Friday, March 20, 2009

Cheaper Private Loans?

With defaults rising and investor confidence low, banks and other lenders are rethinking the way they structure private student loans.

Sallie Mae will begin requiring borrowers who take out its private loans to make interest payments while they are still in college and repay their loans in 15 years or less, rather then the typical term of 15 to 25 years. The company's goal is to reduce the costs of borrowing thereby lowering the risk of default, and making private loans more attractive to investors.

Sallie Mae provided this example to illustrate how the loan will work for a student who wants to borrow $17,000 over two years.

For the first semester of freshman year, the student would pay $40 a month. That figure would rise each semester, reaching $160 by the second semester of the sophomore year. The $160 monthly payments would continue until graduation. Once out of school, the student would owe only the principal of $17,000.

This would be paid off over the next six years at $328 a month. Under the previous setup, the student would have repaid the money over 15 years at $250 a month. The new requirement will lower the total cost of the loan to $28,000, compared with the previous $45,000.

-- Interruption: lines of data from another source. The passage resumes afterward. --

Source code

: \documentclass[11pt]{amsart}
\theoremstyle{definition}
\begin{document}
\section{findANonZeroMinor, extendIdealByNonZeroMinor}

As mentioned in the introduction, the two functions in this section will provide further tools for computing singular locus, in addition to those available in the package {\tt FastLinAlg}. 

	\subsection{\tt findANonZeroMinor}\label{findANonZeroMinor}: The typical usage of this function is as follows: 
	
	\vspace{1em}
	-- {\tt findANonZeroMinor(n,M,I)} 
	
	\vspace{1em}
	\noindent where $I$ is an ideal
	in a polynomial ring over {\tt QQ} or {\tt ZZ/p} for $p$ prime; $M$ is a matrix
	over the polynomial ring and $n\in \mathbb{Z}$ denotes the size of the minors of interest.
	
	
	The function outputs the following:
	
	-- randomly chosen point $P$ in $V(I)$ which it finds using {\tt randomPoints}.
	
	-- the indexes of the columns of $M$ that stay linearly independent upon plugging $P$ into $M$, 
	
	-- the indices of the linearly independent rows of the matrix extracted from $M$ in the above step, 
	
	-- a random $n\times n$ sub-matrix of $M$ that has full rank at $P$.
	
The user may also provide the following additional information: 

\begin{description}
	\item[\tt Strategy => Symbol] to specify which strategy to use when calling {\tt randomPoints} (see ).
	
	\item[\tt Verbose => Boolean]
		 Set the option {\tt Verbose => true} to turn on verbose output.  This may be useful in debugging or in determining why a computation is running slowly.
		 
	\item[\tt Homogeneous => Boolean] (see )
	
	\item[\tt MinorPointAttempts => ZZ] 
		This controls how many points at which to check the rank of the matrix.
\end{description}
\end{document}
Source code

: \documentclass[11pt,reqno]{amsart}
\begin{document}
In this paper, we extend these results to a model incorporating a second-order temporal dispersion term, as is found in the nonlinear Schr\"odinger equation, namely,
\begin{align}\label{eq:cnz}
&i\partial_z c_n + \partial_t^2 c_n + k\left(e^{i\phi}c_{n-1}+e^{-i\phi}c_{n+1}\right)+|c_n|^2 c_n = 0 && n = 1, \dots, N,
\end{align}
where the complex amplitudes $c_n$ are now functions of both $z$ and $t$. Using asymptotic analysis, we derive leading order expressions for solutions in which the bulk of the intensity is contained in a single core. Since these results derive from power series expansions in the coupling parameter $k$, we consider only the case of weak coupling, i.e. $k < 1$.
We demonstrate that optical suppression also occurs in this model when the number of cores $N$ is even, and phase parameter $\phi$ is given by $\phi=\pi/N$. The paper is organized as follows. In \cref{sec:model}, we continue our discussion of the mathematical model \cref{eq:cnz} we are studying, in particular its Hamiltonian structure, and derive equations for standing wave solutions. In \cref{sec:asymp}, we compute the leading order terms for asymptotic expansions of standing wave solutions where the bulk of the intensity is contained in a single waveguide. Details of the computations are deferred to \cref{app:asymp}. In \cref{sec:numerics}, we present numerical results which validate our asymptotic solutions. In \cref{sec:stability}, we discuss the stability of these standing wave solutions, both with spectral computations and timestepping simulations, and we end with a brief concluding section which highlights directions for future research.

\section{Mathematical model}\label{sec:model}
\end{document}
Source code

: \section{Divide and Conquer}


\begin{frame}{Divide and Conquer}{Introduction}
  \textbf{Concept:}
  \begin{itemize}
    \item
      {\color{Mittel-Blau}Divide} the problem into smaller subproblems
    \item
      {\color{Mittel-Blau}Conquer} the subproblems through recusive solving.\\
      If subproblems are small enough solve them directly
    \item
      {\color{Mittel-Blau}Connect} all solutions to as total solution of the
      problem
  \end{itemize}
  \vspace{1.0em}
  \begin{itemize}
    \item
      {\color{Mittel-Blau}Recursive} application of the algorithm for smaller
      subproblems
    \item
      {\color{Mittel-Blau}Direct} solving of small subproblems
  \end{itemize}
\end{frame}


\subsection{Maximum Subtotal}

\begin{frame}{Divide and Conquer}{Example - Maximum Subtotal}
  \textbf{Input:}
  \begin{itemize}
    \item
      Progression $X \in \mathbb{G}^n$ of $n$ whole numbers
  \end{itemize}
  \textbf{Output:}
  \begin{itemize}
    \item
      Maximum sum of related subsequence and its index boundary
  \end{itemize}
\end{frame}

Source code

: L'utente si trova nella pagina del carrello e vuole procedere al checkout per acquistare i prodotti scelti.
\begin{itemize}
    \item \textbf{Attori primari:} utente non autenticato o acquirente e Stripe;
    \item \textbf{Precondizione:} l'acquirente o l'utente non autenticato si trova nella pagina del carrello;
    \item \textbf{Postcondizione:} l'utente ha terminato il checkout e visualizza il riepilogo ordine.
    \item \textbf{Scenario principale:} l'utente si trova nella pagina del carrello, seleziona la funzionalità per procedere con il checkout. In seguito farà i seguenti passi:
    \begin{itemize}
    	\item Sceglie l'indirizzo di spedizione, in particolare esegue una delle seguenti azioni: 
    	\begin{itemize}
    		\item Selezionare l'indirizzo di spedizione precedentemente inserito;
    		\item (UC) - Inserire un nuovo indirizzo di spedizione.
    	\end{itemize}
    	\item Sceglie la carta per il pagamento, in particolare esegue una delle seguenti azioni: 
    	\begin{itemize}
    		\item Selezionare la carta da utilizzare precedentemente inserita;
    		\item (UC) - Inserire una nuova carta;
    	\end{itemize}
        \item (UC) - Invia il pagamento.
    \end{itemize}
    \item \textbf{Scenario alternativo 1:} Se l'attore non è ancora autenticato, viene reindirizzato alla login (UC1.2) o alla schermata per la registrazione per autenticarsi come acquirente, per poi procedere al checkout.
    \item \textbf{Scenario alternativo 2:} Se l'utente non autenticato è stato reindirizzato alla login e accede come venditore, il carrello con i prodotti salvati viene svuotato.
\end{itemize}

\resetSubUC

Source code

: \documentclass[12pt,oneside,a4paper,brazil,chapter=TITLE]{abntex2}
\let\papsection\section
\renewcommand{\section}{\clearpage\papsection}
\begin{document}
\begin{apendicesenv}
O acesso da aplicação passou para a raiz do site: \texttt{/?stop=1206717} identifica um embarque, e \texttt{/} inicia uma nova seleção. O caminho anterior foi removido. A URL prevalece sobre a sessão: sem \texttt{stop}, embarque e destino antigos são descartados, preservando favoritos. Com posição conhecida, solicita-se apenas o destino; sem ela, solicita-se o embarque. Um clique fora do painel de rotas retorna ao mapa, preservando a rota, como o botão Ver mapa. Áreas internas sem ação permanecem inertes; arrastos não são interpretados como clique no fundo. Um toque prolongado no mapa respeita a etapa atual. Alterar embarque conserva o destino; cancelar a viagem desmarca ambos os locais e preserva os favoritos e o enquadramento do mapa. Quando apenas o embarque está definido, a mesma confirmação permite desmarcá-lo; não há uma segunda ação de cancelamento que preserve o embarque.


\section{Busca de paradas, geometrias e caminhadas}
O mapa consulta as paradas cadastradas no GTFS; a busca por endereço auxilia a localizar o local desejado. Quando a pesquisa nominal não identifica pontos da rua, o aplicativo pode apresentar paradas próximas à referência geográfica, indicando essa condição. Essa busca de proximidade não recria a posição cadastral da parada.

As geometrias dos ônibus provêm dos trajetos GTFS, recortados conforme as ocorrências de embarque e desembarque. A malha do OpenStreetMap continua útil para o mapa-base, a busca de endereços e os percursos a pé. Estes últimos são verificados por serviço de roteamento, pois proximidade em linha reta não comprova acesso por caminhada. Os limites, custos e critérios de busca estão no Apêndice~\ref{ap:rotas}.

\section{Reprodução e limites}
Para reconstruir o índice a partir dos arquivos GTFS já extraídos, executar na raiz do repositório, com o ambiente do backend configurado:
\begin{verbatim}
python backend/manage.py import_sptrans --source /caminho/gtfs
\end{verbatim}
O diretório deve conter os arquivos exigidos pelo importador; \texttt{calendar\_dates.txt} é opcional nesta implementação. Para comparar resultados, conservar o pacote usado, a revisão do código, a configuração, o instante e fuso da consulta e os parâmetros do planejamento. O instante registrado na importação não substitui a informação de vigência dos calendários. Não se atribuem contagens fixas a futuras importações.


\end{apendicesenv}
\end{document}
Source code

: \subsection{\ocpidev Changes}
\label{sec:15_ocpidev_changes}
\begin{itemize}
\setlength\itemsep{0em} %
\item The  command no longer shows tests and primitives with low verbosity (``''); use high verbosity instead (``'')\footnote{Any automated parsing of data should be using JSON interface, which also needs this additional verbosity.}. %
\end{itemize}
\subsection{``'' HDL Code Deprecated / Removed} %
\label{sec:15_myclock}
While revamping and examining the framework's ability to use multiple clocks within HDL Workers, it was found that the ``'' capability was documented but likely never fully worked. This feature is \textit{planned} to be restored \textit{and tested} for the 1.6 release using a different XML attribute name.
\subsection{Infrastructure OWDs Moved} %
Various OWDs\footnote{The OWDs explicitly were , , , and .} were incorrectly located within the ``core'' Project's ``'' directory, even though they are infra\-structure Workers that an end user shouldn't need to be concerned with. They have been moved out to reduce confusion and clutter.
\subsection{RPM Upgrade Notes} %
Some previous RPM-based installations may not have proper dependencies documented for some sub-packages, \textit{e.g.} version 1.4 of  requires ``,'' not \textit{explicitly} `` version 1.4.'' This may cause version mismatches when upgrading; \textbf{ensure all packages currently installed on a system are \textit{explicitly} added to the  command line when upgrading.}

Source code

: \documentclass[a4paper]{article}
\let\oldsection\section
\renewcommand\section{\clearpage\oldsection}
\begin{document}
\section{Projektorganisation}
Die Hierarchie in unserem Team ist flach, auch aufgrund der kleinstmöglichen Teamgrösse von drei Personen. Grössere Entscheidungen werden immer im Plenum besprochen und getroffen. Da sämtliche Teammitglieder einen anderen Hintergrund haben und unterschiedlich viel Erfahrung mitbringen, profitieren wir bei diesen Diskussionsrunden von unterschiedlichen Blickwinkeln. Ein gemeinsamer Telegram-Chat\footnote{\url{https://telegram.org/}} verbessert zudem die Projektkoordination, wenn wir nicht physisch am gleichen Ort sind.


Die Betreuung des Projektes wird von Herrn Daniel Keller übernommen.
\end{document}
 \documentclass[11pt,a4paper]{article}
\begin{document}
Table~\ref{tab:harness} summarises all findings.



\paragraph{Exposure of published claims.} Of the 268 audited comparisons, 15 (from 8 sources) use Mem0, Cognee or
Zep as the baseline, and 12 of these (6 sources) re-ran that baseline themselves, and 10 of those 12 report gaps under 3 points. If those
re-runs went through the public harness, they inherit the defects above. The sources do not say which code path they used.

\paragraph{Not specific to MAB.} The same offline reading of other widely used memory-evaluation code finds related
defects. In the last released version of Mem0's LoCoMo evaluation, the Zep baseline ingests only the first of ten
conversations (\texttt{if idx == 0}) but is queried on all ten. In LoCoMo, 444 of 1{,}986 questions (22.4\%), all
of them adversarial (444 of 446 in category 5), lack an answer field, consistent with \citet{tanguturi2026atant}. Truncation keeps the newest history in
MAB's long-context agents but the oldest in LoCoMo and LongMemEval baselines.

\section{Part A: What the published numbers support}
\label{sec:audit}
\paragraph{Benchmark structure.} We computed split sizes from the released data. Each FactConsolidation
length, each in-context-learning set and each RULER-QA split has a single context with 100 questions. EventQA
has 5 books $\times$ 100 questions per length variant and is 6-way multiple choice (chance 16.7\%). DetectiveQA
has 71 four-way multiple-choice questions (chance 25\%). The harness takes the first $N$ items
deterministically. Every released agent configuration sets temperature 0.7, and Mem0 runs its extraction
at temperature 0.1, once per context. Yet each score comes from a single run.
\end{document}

The changes will apply only to private loans, where a growing number of students use to cover the gap between their grant aid and federally subsidized loans, and the cost of attending college. Private loans are not federally guaranteed and tend to carry higher interest rates then federal loans.

The changes could push more borrowers to federal loans. Parent PLUS loans were retooled last year to allow parents to wait until their kids had finished school before beginning to repay the loan. Previously, the program required parents to start repayment within 60 days of the loan being issued.